A decision about if and how Bloomington’s farmers market will operate next year won’t come until Jan. 9. That announcement was made by Mary Catherine Carmichael, director of public engagement for the city of Bloomington, to a crowd that packed city council chambers on Saturday afternoon.
What makes the future uncertain has been a season of protests against a vendor with alignment to white-supremacist groups. The market was suspended for two weeks in late July amid concerns about possible violence.
The most recent protest, on Nov. 9, was planned to result in arrests—demonstrators carried signs in an area where the market’s rules say signs can’t be held. No charging decision has yet been made by Monroe County’s prosecutor.
Saturday’s event was a panel discussion hosted by the city.
In her introductory remarks, panelist Jeannine Bell, who’s a law professor at Indiana University, talked about her own perspective as a market patron. “I’ve been a person who’s bought vegetables at the market since 1999. I’ve watched the change that’s come about this summer and it’s not something that makes me feel safe or comfortable at the market,” Bell said.
Many of the questions put to the panel rehashed familiar material from a similar event convened in July. Indiana University law professor Steve Sanders responded to the first question about the possibility that the city could oust a vendor based on their beliefs. “I’m not meaning to be flip, but the First Amendment has not changed since July,” he said.
A couple of the questions put to panelists did help clarify how the market is likely to be run next year.
It appears certain that if the city runs the market itself, it will not exclude Sarah Dye of Schooner Creek Farm, who’s been identified by activists as having white-supremacist ties. Dye attended Saturday’s panel discussion.
Short of an exhortation to commit a specific and imminent lawless act, “hate speech” can’t be regulated, according to Sanders. Activists have accused Schooner Creek of violating market rules, by not recording accurate names of stall assistants and by not providing the kind of welcoming atmosphere that’s called out in the agreement that vendors make with the city.
One scenario that’s been discussed is for Bloomington to get out of the farmers market business and allow a private non-profit to take over market operations. Even then, it’s still questionable whether that non-profit could exclude Schooner Creek—especially if the city were to rent space to that private non-profit.
While a private entity is not bound by the First Amendment, Bell said, if the government is renting out the space, it makes the situation complicated, because the government is still involved.
ACLU of Indiana executive director, Jane Heneger, said the ACLU looks closely at attempts by government to circumvent the Constitution by privatizing operations that they have a duty to perform. She indicated that it’s not clear cut for a farmers market, because lots of cities don’t operate farmers markets. It’s not clear that it’s part of Bloomington’s public duty to provide a farmers market, she said.

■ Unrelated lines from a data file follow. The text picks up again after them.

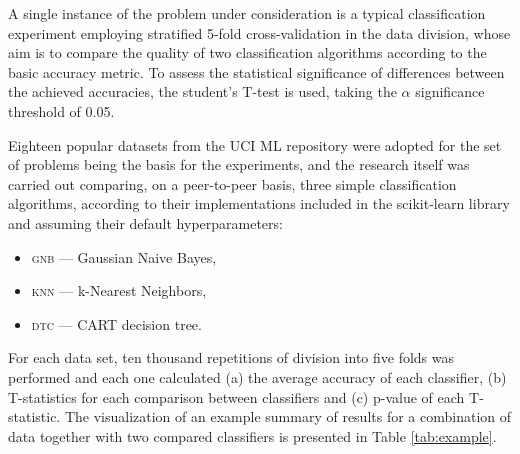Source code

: \documentclass[12pt,a4paper]{report}
\begin{document}
A single instance of the problem under consideration is a typical classification experiment employing stratified 5-fold cross-validation in the data division, whose aim is to compare the quality of two classification algorithms according to the basic accuracy metric. To assess the statistical significance of differences between the achieved accuracies, the student's T-test is used, taking the $\alpha$ significance threshold of 0.05.


Eighteen popular datasets from the UCI ML repository were adopted for the set of problems being the basis for the experiments, and the research itself was carried out comparing, on a peer-to-peer basis, three simple classification algorithms, according to their implementations included in the scikit-learn library and assuming their default hyperparameters:


\begin{itemize}
	\item \textsc{gnb} --- Gaussian Naive Bayes,
	\item \textsc{knn} --- k-Nearest Neighbors,
	\item \textsc{dtc} --- CART decision tree.
\end{itemize}

For each data set, ten thousand repetitions of division into five folds was performed and each one calculated (a) the average accuracy of each classifier, (b) T-statistics for each comparison between classifiers and (c) p-value of each T-statistic. The visualization of an example summary of results for a combination of data together with two compared classifiers is presented in Table \ref {tab:example}.

\end{document}
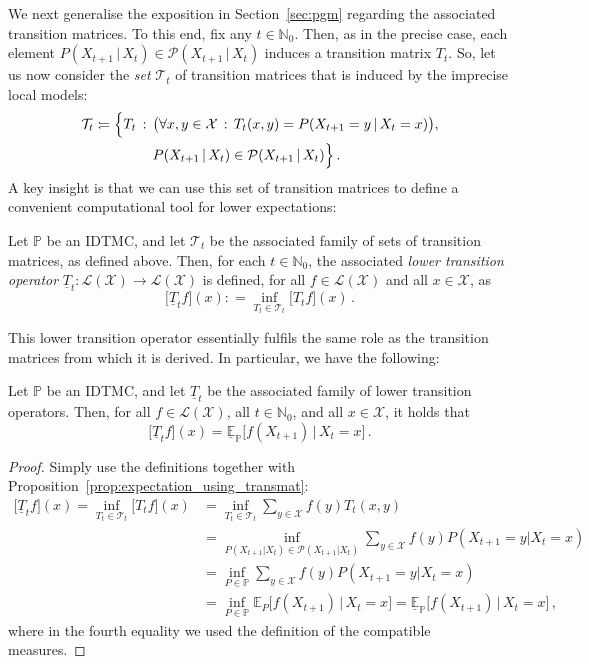 \documentclass[graybox]{svmult}
\newcommand{\nats}{\mathbb{N}}
\newcommand{\natswith}{\nats_{0}}
\newcommand{\states}{\mathcal{X}}
\newcommand{\gambles}{\mathcal{L}}
\newcommand{\gamblesX}{\gambles(\states)}
\newcommand{\coloneqq}{:\!=}
\begin{document}
We next generalise the exposition in Section~\ref{sec:pgm} regarding the associated transition matrices. To this end, fix any $t\in\natswith$. Then, as in the precise case, each element $P(X_{t+1}\,\vert\,X_t)\in\mathcal{P}(X_{t+1}\,\vert\,X_t)$ induces a transition matrix $T_t$. So, let us now consider the \emph{set} $\mathcal{T}_t$ of transition matrices that is induced by the imprecise local models:
\begin{align*}
\mathcal{T}_t \coloneqq \Bigl\{ T_t\,&:\, \bigl(\forall x,y\in\states\,:\, T_t(x,y)=P(X_{t+1}=y\,\vert\,X_t=x)\bigr), \\
 &\quad P(X_{t+1}\,\vert\,X_t)\in\mathcal{P}(X_{t+1}\,\vert\,X_t) \Bigr\}\,.
\end{align*} 
A key insight is that we can use this set of transition matrices to define a convenient computational tool for lower expectations:
\begin{definition}\label{def:lower_discrete_trans}
Let $\mathbb{P}$ be an IDTMC, and let $\mathcal{T}_t$ be the associated family of sets of transition matrices, as defined above. Then, for each $t\in\natswith$, the associated \emph{lower transition operator} $\underline{T}_t:\gamblesX\to\gamblesX$ is defined, for all $f\in\gamblesX$ and all $x\in\states$, as
\begin{equation*}
\bigl[\underline{T}_tf\bigr](x) \coloneqq \inf_{T_t\in\mathcal{T}_t}\bigl[T_tf\bigr](x)\,.
\end{equation*}
\end{definition}
This lower transition operator essentially fulfils the same role as the transition matrices from which it is derived. In particular, we have the following:
\begin{proposition}\label{prop:lower_trans_is_lower_exp}
Let $\mathbb{P}$ be an IDTMC, and let $\underline{T}_t$ be the associated family of lower transition operators. Then, for all $f\in\gamblesX$, all $t\in\natswith$, and all $x\in\states$, it holds that
\begin{equation*}
\bigl[\underline{T}_tf\bigr](x) = \underline{\mathbb{E}}_\mathbb{P}\bigl[f(X_{t+1})\,\vert\,X_t=x\bigr]\,.
\end{equation*}
\end{proposition}
\begin{proof}
Simply use the definitions together with Proposition~\ref{prop:expectation_using_transmat}:
\begin{align*}
\bigl[\underline{T}_tf\bigr](x) = \inf_{T_t\in\mathcal{T}_t} \bigl[T_tf\bigr](x) &= \inf_{T_t\in\mathcal{T}_t} \sum_{y\in\states} f(y) T_t(x,y) \\
 &= \inf_{P(X_{t+1}\vert X_t)\in\mathcal{P}(X_{t+1}\vert X_t)} \sum_{y\in\states} f(y) P(X_{t+1}=y\vert X_t=x) \\
 &= \inf_{P\in\mathbb{P}} \sum_{y\in\states} f(y) P(X_{t+1}=y\vert X_t=x) \\
 &= \inf_{P\in\mathbb{P}} \mathbb{E}_P\bigl[f(X_{t+1})\,\big\vert\,X_t=x\bigr] = \underline{\mathbb{E}}_\mathbb{P}\bigl[f(X_{t+1})\,\big\vert\,X_t=x\bigr]\,,
\end{align*}
where in the fourth equality we used the definition of the compatible measures.
\end{proof}
\end{document}

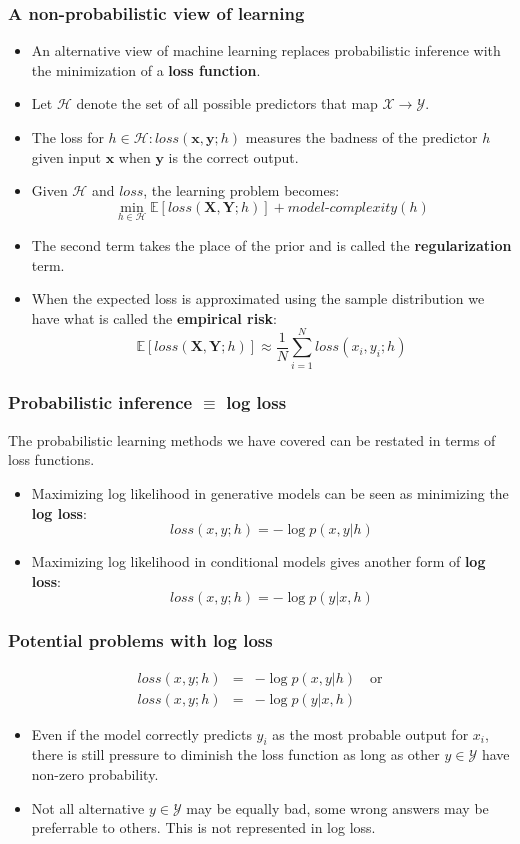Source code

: \documentclass[ignorenonframetext,plain]{beamer}
\newcommand{\loss}{\mathit{loss}}
\begin{document}
\begin{frame}\frametitle{A non-probabilistic view of learning} %
\begin{itemize}
\item An alternative view of machine learning replaces probabilistic
inference with the minimization of a {\bf loss function}.  
\item Let $\mathcal{H}$ denote the set of all possible predictors that
  map $\mathcal{X}\rightarrow\mathcal{Y}$.  
\item The loss for $h\in\mathcal{H}: \loss(\mathbf{x}, \mathbf{y}; h)$
  measures the badness of the predictor $h$ given input $\mathbf{x}$
  when $\mathbf{y}$ is the correct output.
\item Given $\mathcal{H}$ and $\loss$, the learning problem becomes:\[
  \min_{h\in\mathcal{H}} \mathbb{E}[\loss(\mathbf{X}, \mathbf{Y}; h)]
  + \textit{model-complexity}(h)
\]
\item The second term takes the place of the prior and is called the
  {\bf regularization} term.
\item When the expected loss is approximated using the sample
  distribution we have what is called the {\bf empirical risk}:\[
  \mathbb{E}[\loss(\mathbf{X}, \mathbf{Y}; h)] \approx \frac{1}{N}
  \sum_{i=1}^N \loss(x_i, y_i; h)
\]
\end{itemize}
\end{frame}

\begin{frame}\frametitle{Probabilistic inference $\equiv$ log loss}
The probabilistic learning methods we have covered can be restated in
terms of loss functions.
\begin{itemize}
\item Maximizing log likelihood in generative models can be seen as
  minimizing the {\bf log loss}:\[
\loss(x, y; h) = -\log p(x, y | h)
\]
\item Maximizing log likelihood in conditional models gives another
  form of {\bf log loss}:\[
\loss(x, y; h) = -\log p(y | x, h)
\]
\end{itemize}
\end{frame}
\begin{frame}\frametitle{Potential problems with log loss}
\begin{eqnarray*}
\loss(x, y; h) &=& -\log p(x, y | h)\quad\text{or}\\
\loss(x, y; h) &=& -\log p(y | x, h)
\end{eqnarray*}
\begin{itemize}
\item Even if the model correctly predicts $y_i$ as the most probable
  output for $x_i$, there is still pressure to diminish the loss
  function as long as other $y\in\mathcal{Y}$ have non-zero
  probability.
\item Not all alternative $y\in\mathcal{Y}$ may be equally bad, some
  wrong answers may be preferrable to others.  This is not represented
  in log loss.
\end{itemize}
\end{frame}
\end{document}
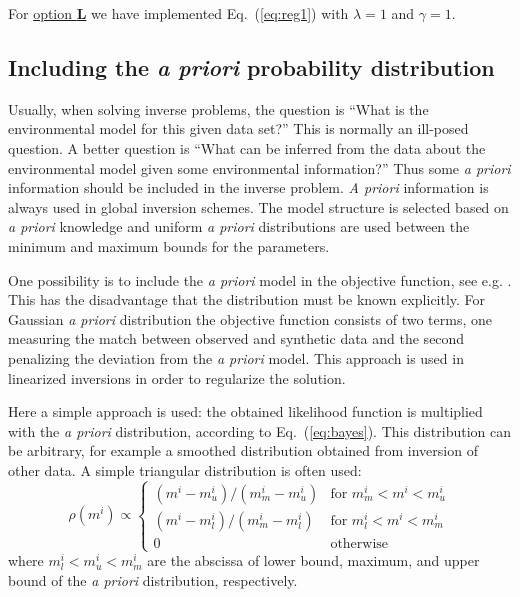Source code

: \documentclass{saclantc}
\begin{document}
For \underline{option {\bf L}} we have implemented Eq.\ (\ref{eq:reg1}) with  $ \lambda=1$
  and $ \gamma=1$.

\subsection{Including the  {\it a priori} probability distribution}
\label{se:prior}


Usually, when solving inverse problems, the question is ``What is the
environmental model  for this given data set?'' This is normally an ill-posed
question. 
A better question is ``What can be inferred from the
data about the environmental model given some environmental
information?'' Thus 
 some {\it a priori} information should be included in the inverse problem. 
{\it A priori} information is always used in global inversion
schemes. The
model structure is selected based on {\it a
priori} knowledge and uniform {\it a priori}
distributions are used between the minimum and maximum bounds for the
parameters.

One possibility is to include the {\it a priori}  model in the objective
function, see e.g. \cite{tarantola,rajan:asa92}. This has the
disadvantage that the distribution must be known explicitly. 
For Gaussian {\it a priori} distribution  the objective function
consists of two terms, one measuring the match between observed and
 synthetic data and the second 
penalizing  the deviation from the {\it a priori} model. This approach
is  used in linearized inversions in order to regularize the solution.


Here  a  simple approach is used: the obtained likelihood function
is multiplied with the {\it a priori} distribution, according to
Eq.~(\ref{eq:bayes}). This
distribution can be arbitrary, for example a smoothed distribution obtained
from inversion of other data. 
A simple triangular distribution is often used:
\begin{equation}
\rho( m^i) \propto
\left\{ 
 \begin{array}{ll}
 ({m^i - m^i_u})/({m^i_m - m^i_u})  & \mbox{for $m^i_m < m^i < m^i_u$}\\ 
 ({m^i - m^i_l})/({m^i_m - m^i_l})  & \mbox{for $m^i_l < m^i < m^i_m$}\\ 
 0 & \mbox{otherwise} 
 \end{array}
\right. 
\label{eq:apri}
\end{equation}
where $m^i_l < m^i_u < m^i_m$ are the abscissa of 
lower bound, maximum, and upper bound of the {\it a
     priori\/} distribution, respectively.
\end{document}
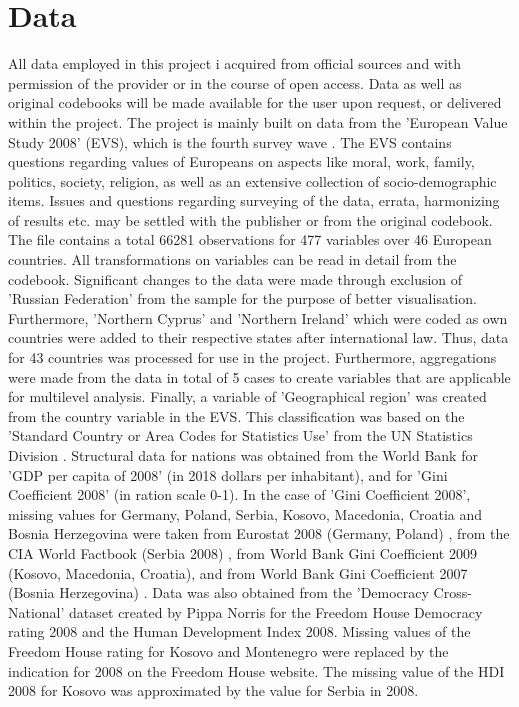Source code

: \documentclass[preprint,12pt,authoryear]{elsarticle}
\begin{document}
	\section{Data}
	All data employed in this project i acquired from official sources and with permission of the provider or in the course of open access. Data as well as original codebooks will be made available for the user upon request, or delivered within the project.
	The project is mainly built on data from the 'European Value Study 2008' (EVS), which is the fourth survey wave \citep{evs_european_2016}. The EVS contains questions regarding values of Europeans on aspects like moral, work, family, politics, society, religion, as well as an extensive collection of socio-demographic items. Issues and questions regarding surveying of the data, errata, harmonizing of results etc. may be settled with the publisher or from the original codebook. The file contains a total 66281 observations for 477 variables over 46 European countries. All transformations on variables can be read in detail from the codebook. Significant changes to the data were made through exclusion of 'Russian Federation' from the sample for the purpose of better visualisation. Furthermore, 'Northern Cyprus' and 'Northern Ireland' which were coded as own countries were added to their respective states after international law. Thus, data for 43 countries was processed for use in the project. Furthermore, aggregations were made from the data in total of 5 cases to create variables that are applicable for multilevel analysis. Finally, a variable of 'Geographical region' was created from the country variable in the EVS. This classification was based on the 'Standard Country or Area Codes for Statistics Use' from the UN Statistics Division \citep{unsd_standard_2019}.
	Structural data for nations was obtained from the World Bank for 'GDP per capita of 2008' (in 2018 dollars per inhabitant)\citep{world_bank_gdp_2019}, and for 'Gini Coefficient 2008' (in ration scale 0-1)\citep{world_bank_gini_2019}. In the case of 'Gini Coefficient 2008', missing values for Germany, Poland, Serbia, Kosovo, Macedonia, Croatia and Bosnia Herzegovina were taken from Eurostat 2008 (Germany, Poland) \citep{eurostat_eurostat_2019}, from the CIA World Factbook (Serbia 2008) \citep{central_intelligence_agency_serbia_2019}, from World Bank Gini Coefficient 2009 (Kosovo, Macedonia, Croatia), and from World Bank Gini Coefficient 2007 (Bosnia Herzegovina) \citep{world_bank_gini_2019}. Data was also obtained from the 'Democracy Cross-National' dataset created by Pippa Norris \citep{norris_data_2015} for the Freedom House Democracy rating 2008 and the Human Development Index 2008. Missing values of the Freedom House rating for Kosovo \citep{freedom_house_kosovo_2012} and Montenegro \citep{freedom_house_montenegro_2012} were replaced by the indication for 2008 on the Freedom House website. The missing value of the HDI 2008 for Kosovo was approximated by the value for Serbia in 2008.
	
\end{document}
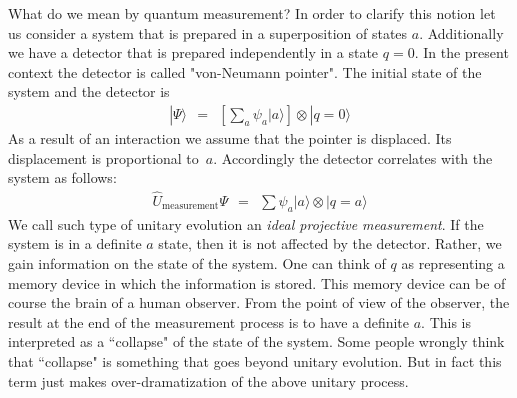 \documentclass[onecolumn,fleqn]{revtex4}
\newcommand{\tbox}[1]{\text{#1}}
\newcommand{\beq}{\begin{eqnarray}}
\newcommand{\eeq}{\end{eqnarray}}
\begin{document}
What do we mean by quantum measurement? In order to 
clarify this notion let us consider a system that is prepared 
in a superposition of states $a$. Additionally we have 
a detector that is prepared  independently in a state $q{=}0$. 
In the present context the detector is called "von-Neumann pointer". 
The initial state of the system and the detector is  
\beq
|\Psi\rangle \ \ = \ \ \left[ \sum_a \psi_a |a\rangle \right] \otimes | q=0 \rangle 
\eeq
As a result of an interaction we assume that 
the pointer is displaced. Its displacement 
is proportional to~$a$. Accordingly the  
detector correlates with the system as follows:
\beq
\hat{U}_{\tbox{measurement}}\Psi \ \ = \ \ \sum\psi_a |a\rangle  \otimes  | q=a \rangle 
\eeq
We call such type of unitary evolution an {\em ideal projective measurement}. 
If the system is in a definite $a$ state, then it is not 
affected by the detector. Rather, we gain information on 
the state of the system. One can think of $q$ as representing 
a memory device in which the information is stored.
This memory device can be of course the brain of a human 
observer. From the point of view of the observer, 
the result at the end of the measurement process 
is to have a definite $a$.  This is interpreted 
as a ``collapse" of the state of the system. Some people 
wrongly think that ``collapse" is something that goes 
beyond unitary evolution. But in fact this term just 
makes over-dramatization of the above unitary process. 
    
\end{document}
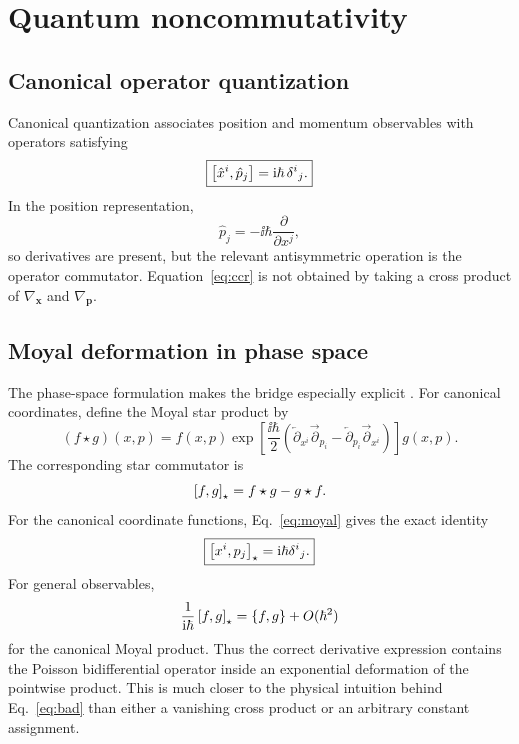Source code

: \section{Quantum noncommutativity}

\subsection{Canonical operator quantization}

Canonical quantization associates position and momentum observables with operators satisfying
\begin{equation}
\boxed{
\comm{\hat x^i}{\hat p_j}
=
\ii\hbar\,\delta^i{}_j.
}
\label{eq:ccr}
\end{equation}
In the position representation,
\begin{equation}
\hat p_j=-\ii\hbar\frac{\partial}{\partial x^j},
\end{equation}
so derivatives are present, but the relevant antisymmetric operation is the operator commutator. Equation~\eqref{eq:ccr} is not obtained by taking a cross product of \(\nabla_{\bm{x}}\) and \(\nabla_{\bm{p}}\).

\subsection{Moyal deformation in phase space}

The phase-space formulation makes the bridge especially explicit \cite{Groenewold,Moyal,Zachos}. For canonical coordinates, define the Moyal star product by
\begin{equation}
\boxed{
(f\star g)(x,p)
=
f(x,p)
\exp\!\left[
\frac{\ii\hbar}{2}
\left(
\overleftarrow{\partial}_{x^i}
\overrightarrow{\partial}_{p_i}
-
\overleftarrow{\partial}_{p_i}
\overrightarrow{\partial}_{x^i}
\right)
\right]
g(x,p).
}
\label{eq:moyal}
\end{equation}
The corresponding star commutator is
\begin{equation}
\starcomm{f}{g}
=f\star g-g\star f.
\end{equation}
For the canonical coordinate functions, Eq.~\eqref{eq:moyal} gives the exact identity
\begin{equation}
\boxed{
\starcomm{x^i}{p_j}
=
\ii\hbar\delta^i{}_j.
}
\label{eq:starccr}
\end{equation}
For general observables,
\begin{equation}
\frac{1}{\ii\hbar}\starcomm{f}{g}
=
\pb{f}{g}+O(\hbar^2)
\label{eq:classical-limit}
\end{equation}
for the canonical Moyal product. Thus the correct derivative expression contains the Poisson bidifferential operator inside an exponential deformation of the pointwise product. This is much closer to the physical intuition behind Eq.~\eqref{eq:bad} than either a vanishing cross product or an arbitrary constant assignment.

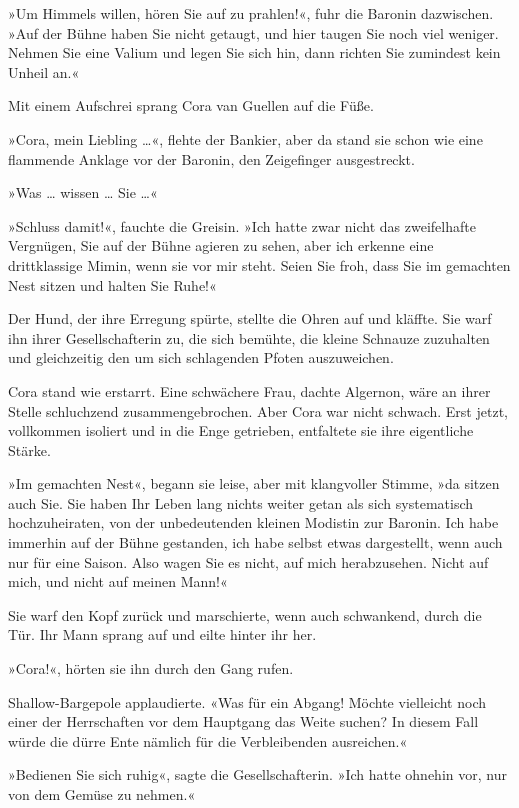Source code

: »Um Himmels willen, hören Sie auf zu prahlen!«, fuhr die Baronin
dazwischen. »Auf der Bühne haben Sie nicht getaugt, und hier taugen
Sie noch viel weniger. Nehmen Sie eine Valium und legen Sie sich
hin, dann richten Sie zumindest kein Unheil an.«

\bigpar

Mit einem Aufschrei sprang Cora van Guellen auf die Füße.

»Cora, mein Liebling \ldots{}«, flehte der Bankier, aber da stand sie
schon wie eine flammende Anklage vor der Baronin, den Zeigefinger
ausgestreckt.

»Was \ldots{} wissen \ldots{} Sie \ldots{}«

»Schluss damit!«, fauchte die Greisin. »Ich hatte zwar nicht das
zweifelhafte Vergnügen, Sie auf der Bühne agieren zu sehen, aber
ich erkenne eine drittklassige Mimin, wenn sie vor mir steht. Seien
Sie froh, dass Sie im gemachten Nest sitzen und halten Sie Ruhe!«

Der Hund, der ihre Erregung spürte, stellte die Ohren auf und
kläffte. Sie warf ihn ihrer Gesellschafterin zu, die sich bemühte,
die kleine Schnauze zuzuhalten und gleichzeitig den um sich
schlagenden Pfoten auszuweichen.

Cora stand wie erstarrt. Eine schwächere Frau, dachte Algernon,
wäre an ihrer Stelle schluchzend zusammengebrochen. Aber Cora war
nicht schwach. Erst jetzt, vollkommen isoliert und in die Enge
getrieben, entfaltete sie ihre eigentliche Stärke.

»Im gemachten Nest«, begann sie leise, aber mit klangvoller Stimme,
»da sitzen auch Sie. Sie haben Ihr Leben lang nichts weiter getan
als sich systematisch hochzuheiraten, von der unbedeutenden kleinen
Modistin zur Baronin. Ich habe immerhin auf der Bühne gestanden,
ich habe selbst etwas dargestellt, wenn auch nur für eine Saison.
Also wagen Sie es nicht, auf mich herabzusehen. Nicht auf mich, und
nicht auf meinen Mann!«

Sie warf den Kopf zurück und marschierte, wenn auch schwankend,
durch die Tür. Ihr Mann sprang auf und eilte hinter ihr her.

»Cora!«, hörten sie ihn durch den Gang rufen.

\bigpar

Shallow-Bargepole applaudierte. «Was für ein Abgang! Möchte
vielleicht noch einer der Herrschaften vor dem Hauptgang das Weite
suchen? In diesem Fall würde die dürre Ente nämlich für die
Verbleibenden ausreichen.«

»Bedienen Sie sich ruhig«, sagte die Gesellschafterin. »Ich hatte
ohnehin vor, nur von dem Gemüse zu nehmen.«

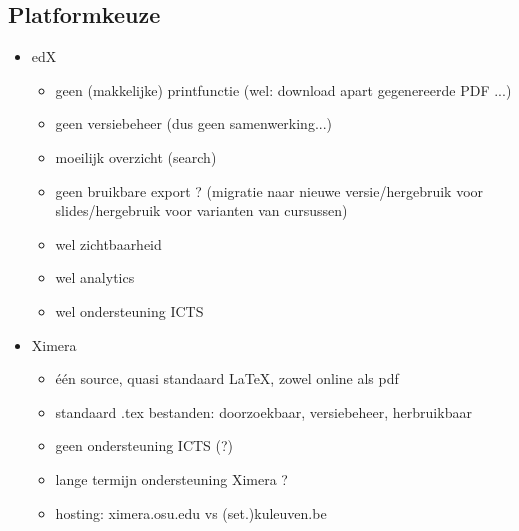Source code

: \documentclass[numbers]{ximera}
\begin{document}
 \subsection{Platformkeuze}\label{platformkeuze}
\small
\begin{itemize}
    \item edX
    \begin{itemize}
        \item geen (makkelijke) printfunctie (wel: download apart gegenereerde PDF ...)
        \item geen versiebeheer (dus geen samenwerking...)
        \item moeilijk overzicht (search)
        \item geen bruikbare export ? (migratie naar nieuwe versie/hergebruik voor slides/hergebruik voor varianten van cursussen)
        \item wel zichtbaarheid
        \item wel analytics
        \item wel ondersteuning ICTS
    \end{itemize}
    \item Ximera
    \begin{itemize}
        \item één source, quasi standaard \LaTeX, zowel online als pdf
        \item standaard .tex bestanden: doorzoekbaar, versiebeheer, herbruikbaar
        \item geen ondersteuning ICTS (?)
        \item lange termijn ondersteuning Ximera ?
        \item hosting: ximera.osu.edu vs (set.)kuleuven.be
    \end{itemize}
\end{itemize}
\end{document}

Some questions for panelists were submitted in writing on cards distributed to attendees. One of those left Bell baffled. The question’s prologue recited the basic demographic statistics of Bloomington residents and concluded that this was about the same as what’s represented at the farmers marked. Why was any additional inclusiveness needed?
Bell said, “The person is asking why the city is trying to make the market more inclusive? I don’t quite understand this question.”
Taking a shot at responding to the demographic question, Heneger ventured that there is more to inclusivity than numerical reflection. The ACLU focuses on the idea of “belonging”—which is different from including someone in something that already exists. You don’t invite someone to join something, but rather to create something together, so that it belongs to everyone who created it, Heneger said.
Charlotte, Virginia’s chief of police, Rashall Brackney who joined the panel through a video link, spoke against the idea of meeting some metric of a demographic profile. The question is whether someone feels like they belong in a space, Brackney said.
When Carmichael concluded the panel discussion, she gave the Jan. 9 date for a decision on the market’s future. She said the city had a “strong sense” that many vendors will return.
Based on sentiments expressed by vendors who attended the Nov. 18 meeting of he farmers market advisory council, they’re hoping next year’s advertising budget will be increased. The 2018 farmers market budget shows $1,275 for advertising.
Vendors are also hoping that they will be able to sign a contract for just part of the year, so they can gauge how things are going, and to keep the city incentivized to promote the market through the year.
Protestors have called on market patrons to boycott Schooner Creek Farm. Some long-time patrons have decided to skip the city’s whole market, or to make their trips there efficient and transactional, without lingering.
Farmers market attendance this year, through Nov. 16, was 114,676. That’s about 43 percent of last year’s total of 264,747. It’s about 51 percent of the average attendance over the last decade.
Former market patrons are finding places other than the city’s farmers market to buy local vegetables. Farmers market vendor Susan Welsand, aka the Chile Woman, told The Beacon that for the month of November she’d been been selling her peppers at a location on the east side of town that Bloomingfoods has made available.
Welsand said about a dozen vendors were using the space in November. On two of the Saturdays she had strong sales, Welsand said, and on the one day when sales were weaker, the weather was bad.
The location has been used by some vendors since early August, when Bloomington suspended the farmers market for two weeks.